On memorial day, I’d like to remember my great-great-grandfather John Quesenberry, who fought for the Confederacy during the Civil War, was captured in the battle of Spotsylvania Court House, and died while a prisoner of war in Elmira, New York.
John Riley Quesenberry was born in 1826 in the portion of Wythe County, Virginia that became Pulaski County in 1839. In 1845, at the age of 19 he married Nancy Moore in Mount Airy, North Carolina. Prior to the Civil War, John and Nancy lived as farmers in Pulaski County. In the 1850 US Census, he is the neighbor of Harvey Gray, whose son William later marries John’s daughter Mary.
During the Civil war, he was a private in Company I, 50th Regiment of the Virginia Infantry that participated in the battle of Spotsylvania Court House, one of the bloodiest and costliest battles of the American Civil War. John was one of about 3,000 Confederate prisoners captured on May 12, 1864. The photograph above, from the Library of Congress, shows Confederate prisoners at Belle Plain, Virginia, captured at Spotsylvania, May 12, 1864. I like to think that John Quesenberry is in there somewhere.

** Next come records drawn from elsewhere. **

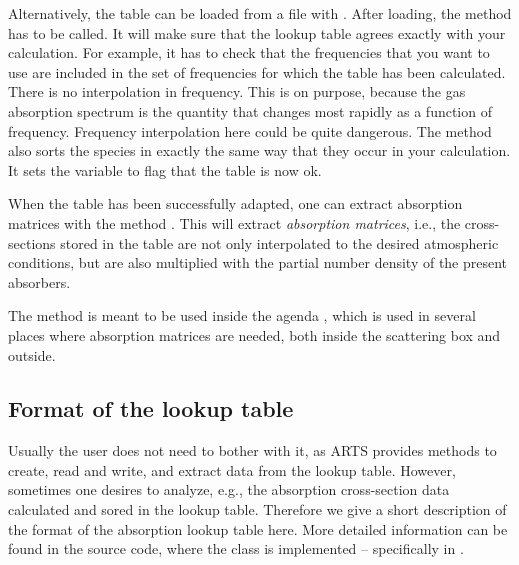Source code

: Alternatively, the table can be loaded from a file with
.  After loading, the method
 has to be called. It will make sure that
the lookup table agrees exactly with your calculation. For example, it
has to check that the frequencies that you want to use are included in
the set of frequencies for which the table has been calculated.  There
is no interpolation in frequency. This is on purpose, because the gas
absorption spectrum is the quantity that changes most rapidly as a
function of frequency. Frequency interpolation here could be quite
dangerous. The  method also sorts the
species in exactly the same way that they occur in your
calculation. It sets the variable 
to flag that the table is now ok. 

When the table has been successfully adapted, one can extract
absorption matrices with the method
. This will extract
\emph{absorption matrices}, i.e., the cross-sections stored in the
table are not only interpolated to the desired atmospheric conditions,
but are also multiplied with the partial number density of the present
absorbers.

The  method is meant to
be used inside the agenda ,
which is used in several places where absorption matrices are
needed, both inside the scattering box and outside.

\subsection{Format of the lookup table}
Usually the user does not need to bother with it, as ARTS provides methods to
create, read and write, and extract data from the lookup table. However,
sometimes one desires to analyze, e.g., the absorption cross-section data
calculated and sored in the lookup table. Therefore we give a short description
of the format of the absorption lookup table here. More detailed information can
be found in the source code, where the  class is
implemented -- specifically in .

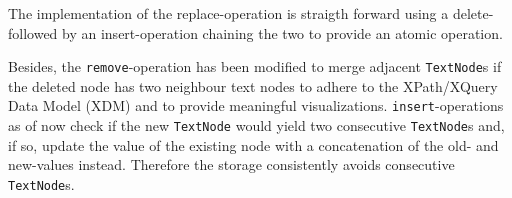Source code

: 


The implementation of the replace-operation is straigth forward using a delete- followed by an insert-operation chaining the two to provide an atomic operation.

Besides, the \texttt{remove}-operation has been modified to merge adjacent \texttt{TextNode}s if the deleted node has two neighbour text nodes to adhere to the XPath/XQuery Data Model (XDM) and to provide meaningful visualizations. \texttt{insert}-operations as of now check if the new \texttt{TextNode} would yield two consecutive \texttt{TextNode}s and, if so, update the value of the existing node with a concatenation of the old- and new-values instead. Therefore the storage consistently avoids consecutive \texttt{TextNode}s. 


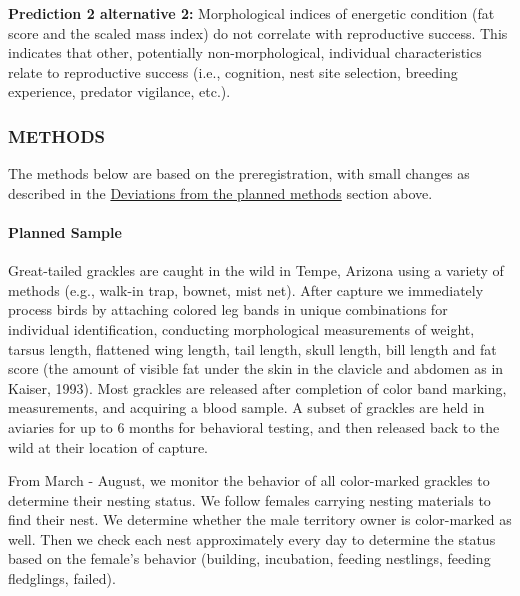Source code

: \documentclass[
]{article}
\begin{document}
\textbf{Prediction 2 alternative 2:} Morphological indices of energetic
condition (fat score and the scaled mass index) do not correlate with
reproductive success. This indicates that other, potentially
non-morphological, individual characteristics relate to reproductive
success (i.e., cognition, nest site selection, breeding experience,
predator vigilance, etc.).

\hypertarget{methods-1}{%
\subsubsection{METHODS}\label{methods-1}}

The methods below are based on the preregistration, with small changes
as described in the
\protect\hyperlink{associated-preregistration}{Deviations from the
planned methods} section above.

\hypertarget{planned-sample}{%
\paragraph{\texorpdfstring{\textbf{Planned
Sample}}{Planned Sample}}\label{planned-sample}}

Great-tailed grackles are caught in the wild in Tempe, Arizona using a
variety of methods (e.g., walk-in trap, bownet, mist net). After capture
we immediately process birds by attaching colored leg bands in unique
combinations for individual identification, conducting morphological
measurements of weight, tarsus length, flattened wing length, tail
length, skull length, bill length and fat score (the amount of visible
fat under the skin in the clavicle and abdomen as in Kaiser, 1993). Most
grackles are released after completion of color band marking,
measurements, and acquiring a blood sample. A subset of grackles are
held in aviaries for up to 6 months for behavioral testing, and then
released back to the wild at their location of capture.

From March - August, we monitor the behavior of all color-marked
grackles to determine their nesting status. We follow females carrying
nesting materials to find their nest. We determine whether the male
territory owner is color-marked as well. Then we check each nest
approximately every day to determine the status based on the female's
behavior (building, incubation, feeding nestlings, feeding fledglings,
failed).
\end{document}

As a prisoner of war, on July 3, 1864, John was transported to Elmira Prison (called ‘Hellmira’ by the inmates) in Elmira, New York. While a prisoner, he contracted typhoid fever and died of the disease on February 13, 1865. He was buried at the Woodlawn National Cemetery in Elmira, Chemung County, New York state. On May 7, 1888, John’s wife Nancy was awarded his military pension of $30 per year.
John Quesenberry is part of a third family history that I’m researching and documenting on this site. This “Appalachian Spring” line is from my mother’s family in Virginia and West Virginia. So far, the direct line includes the surnames Gray, Justice, Quesenberry, Hurd, Moore, and Breeding. As a young’un, I spent most summers with my mother’s family in West Virginia. ‘Appalachian Spring’ refers to the mountain spring from which I had to carry pails of water to my grandmother’s kitchen several times a day.